Figure 1: Illustration of different facial variations acquired in our database: (a) neutral face; (b) smiling; (c) mouth open; (d) strong illumination; (e) occlusion by sunglasses; (f) occlusion by hand; (g) occlusion by paper; (h) right profile face and (i) left profile face. (Upper: the RGB images. Lower: the depth maps aligned with above RGB images.).
Figure 2: The marker point positions in the neutral image and the corresponding .txt file.

Acquiring process

The recording took place in an indoor environment in the Lab at EURECOM Institute. Each person is recorded twice in two sessions happening at different time. In each session, the person is asked to perform different face states in front of the Kinect camera at a distance of around 1 meter. Images are then normalized by cropping at the size of 256x256 centered by the face, with the upper left corner at the coordinates of (192,74) [figure 3]
Figure 3: Cropping region.


The structure of the database is illustrated in the following hierarchy [figure 4]

Figure 4: The hierarchy structure of the database.
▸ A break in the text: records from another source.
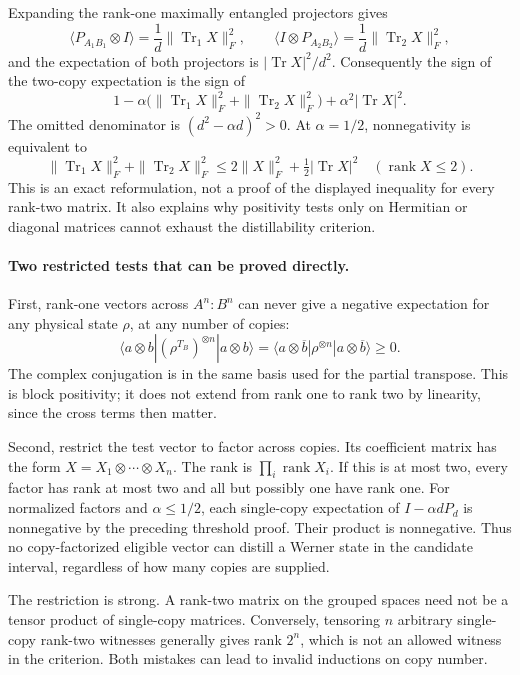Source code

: \documentclass[11pt]{article}
\begin{document}
Expanding the rank-one maximally entangled projectors gives
\[
 \langle P_{A_1B_1}\otimes I\rangle
                  =\frac1d\|\operatorname{Tr}_1X\|_F^2,
 \qquad
 \langle I\otimes P_{A_2B_2}\rangle
                  =\frac1d\|\operatorname{Tr}_2X\|_F^2,
\]
and the expectation of both projectors is
$|\operatorname{Tr}X|^2/d^2$. Consequently the sign of the two-copy
expectation is the sign of
\begin{equation}\label{a276:twocopy}
 1-\alpha\bigl(\|\operatorname{Tr}_1X\|_F^2+
                    \|\operatorname{Tr}_2X\|_F^2\bigr)
                      +\alpha^2|\operatorname{Tr}X|^2.
\end{equation}
The omitted denominator is $(d^2-\alpha d)^2>0$.
At $\alpha=1/2$, nonnegativity is equivalent to
\[
 \|\operatorname{Tr}_1X\|_F^2+
 \|\operatorname{Tr}_2X\|_F^2
       \le2\|X\|_F^2+\tfrac12|\operatorname{Tr}X|^2
       \quad(\operatorname{rank}X\le2).
\]
This is an exact reformulation, not a proof of the displayed inequality
for every rank-two matrix. It also explains why positivity tests only
on Hermitian or diagonal matrices cannot exhaust the distillability
criterion.

\paragraph{Two restricted tests that can be proved directly.}
First, rank-one vectors across $A^n:B^n$ can never give a negative
expectation for any physical state $\rho$, at any number of copies:
\[
 \langle a\otimes b|(\rho^{T_B})^{\otimes n}|a\otimes b\rangle
 =\langle a\otimes\overline b|\rho^{\otimes n}
                              |a\otimes\overline b\rangle\ge0.
\]
The complex conjugation is in the same basis used for the partial
transpose. This is block positivity; it does not extend from rank one
to rank two by linearity, since the cross terms then matter.

Second, restrict the test vector to factor across copies. Its coefficient
matrix has the form $X=X_1\otimes\cdots\otimes X_n$. The rank is
$\prod_i\operatorname{rank}X_i$. If this is at most two, every factor
has rank at most two and all but possibly one have rank one.
For normalized factors and $\alpha\le1/2$, each single-copy expectation
of $I-\alpha dP_d$ is nonnegative by the preceding threshold proof.
Their product is nonnegative. Thus no copy-factorized eligible vector
can distill a Werner state in the candidate interval, regardless of
how many copies are supplied.

The restriction is strong. A rank-two matrix on the grouped spaces
need not be a tensor product of single-copy matrices. Conversely,
tensoring $n$ arbitrary single-copy rank-two witnesses generally gives
rank $2^n$, which is not an allowed witness in the criterion. Both
mistakes can lead to invalid inductions on copy number.
\end{document}
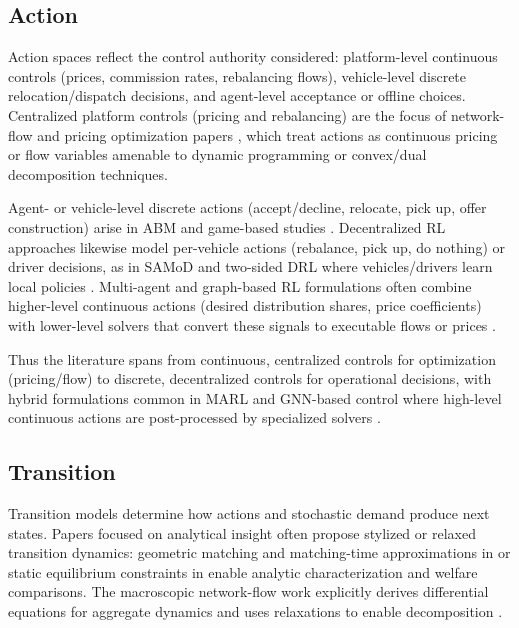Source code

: \subsection{Action}
Action spaces reflect the control authority considered: platform-level continuous controls (prices, commission rates, rebalancing flows), vehicle-level discrete relocation/dispatch decisions, and agent-level acceptance or offline choices. Centralized platform controls (pricing and rebalancing) are the focus of network-flow and pricing optimization papers \citep{spatiotemporal_pricing,geometric_matching,spatial_pricing}, which treat actions as continuous pricing or flow variables amenable to dynamic programming or convex/dual decomposition techniques.

Agent- or vehicle-level discrete actions (accept/decline, relocate, pick up, offer construction) arise in ABM and game-based studies \citep{competition_and_cooperation,modeling_the_competition,hybrid_operations}. Decentralized RL approaches likewise model per-vehicle actions (rebalance, pick up, do nothing) or driver decisions, as in SAMoD and two-sided DRL where vehicles/drivers learn local policies \citep{samod,two_sided}. Multi-agent and graph-based RL formulations often combine higher-level continuous actions (desired distribution shares, price coefficients) with lower-level solvers that convert these signals to executable flows or prices \citep{learning_based,graph_meta,competitive_pricing}.

Thus the literature spans from continuous, centralized controls for optimization (pricing/flow) to discrete, decentralized controls for operational decisions, with hybrid formulations common in MARL and GNN-based control where high-level continuous actions are post-processed by specialized solvers \citep{learning_based,graph_meta,competitive_pricing}.

\subsection{Transition}
Transition models determine how actions and stochastic demand produce next states. Papers focused on analytical insight often propose stylized or relaxed transition dynamics: geometric matching and matching-time approximations in \citep{geometric_matching} or static equilibrium constraints in \citep{spatial_pricing} enable analytic characterization and welfare comparisons. The macroscopic network-flow work explicitly derives differential equations for aggregate dynamics and uses relaxations to enable decomposition \citep{spatiotemporal_pricing}.

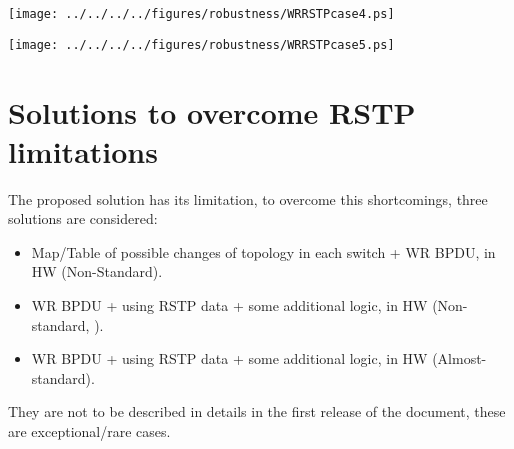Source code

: \begin{center}
	\texttt{[image: ../../../../figures/robustness/WRRSTPcase4.ps]}
	\label{fig:WRRSTPcase4}
\end{center}

\begin{center}
	\texttt{[image: ../../../../figures/robustness/WRRSTPcase5.ps]}
	\label{fig:WRRSTPcase5}
\end{center}

\section{Solutions to overcome RSTP limitations}
The proposed solution has its limitation, to overcome this shortcomings, three
solutions are considered:
\begin{itemize}
  \item Map/Table of possible changes of topology in each
switch + WR BPDU, in HW (Non-Standard). 
  \item WR BPDU + using RSTP data + some additional logic, in HW (Non-standard,
).
  \item WR BPDU + using RSTP data + some additional logic, in HW
(Almost-standard).
\end{itemize}
They are not to be described in details in the first release of the document,
these are exceptional/rare cases.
Where, the meaning of subpart is as follows:

0001: Folder name with person identifier 0001, each person is determined by an identifier of 4 digits.
Info.txt: some information about the person (ID, Gender, Year of born, Glasses (this person wears the glasses or not), Capture time of each session (format: yyyy:mm:ddhh:mm:ss))
S1: Session 1 (there are 2 session: S1 and S2)
RGB: Contains the RGB images, the file names are in the format: rgb_personIdentifier_session_faceStatus.bmp
Depth: Contains the Depth information
DepthBMP: Contains the .bmp depth image, the file names are in the format: depth_personIdentifier_session_faceStatus.bmp
DepthKinect: Contains the .txt files of the depth information from the sensor of each pixel in the original coordinates (before cropping at size 640x480), file names format:depth_personIdentifier_session_faceStatus.txt
3DObj: Contains the .obj 3D Object files, format of the file names: depth_personIdentifier_session_faceStatus.obj
Mark: Contains the information of the marked points
Mark3DObj: Contains the .txt files composed of the coordinates in 3D Object space, file names format: depth_personIdentifier_session_faceStatus_Points_OBJ.txt
MarkDepth: Contains the .txt files composed of the coordinates in the original Depth image coordinates (before cropping at size 640x480), file names format:depth_personIdentifier_session_faceStatus_Points_TXT.txt
MarkRGB: Contains the .txt files composed of the coordinates in 2D RGB image space, file names format: rgb_personIdentifier_session_faceStatus_Points.txt

From KINECT Video to Animatable Face Model

Obtaining the database

Please fill online this form to request for the Database. You need to be a representative for your organization (students are not accepted) and use your official email address in the organization in order to request for the Database. After filling the form, an email will be automatically sent to you with the Usage Agreement between your organization and EURECOM, in addition with the instruction to get the Database.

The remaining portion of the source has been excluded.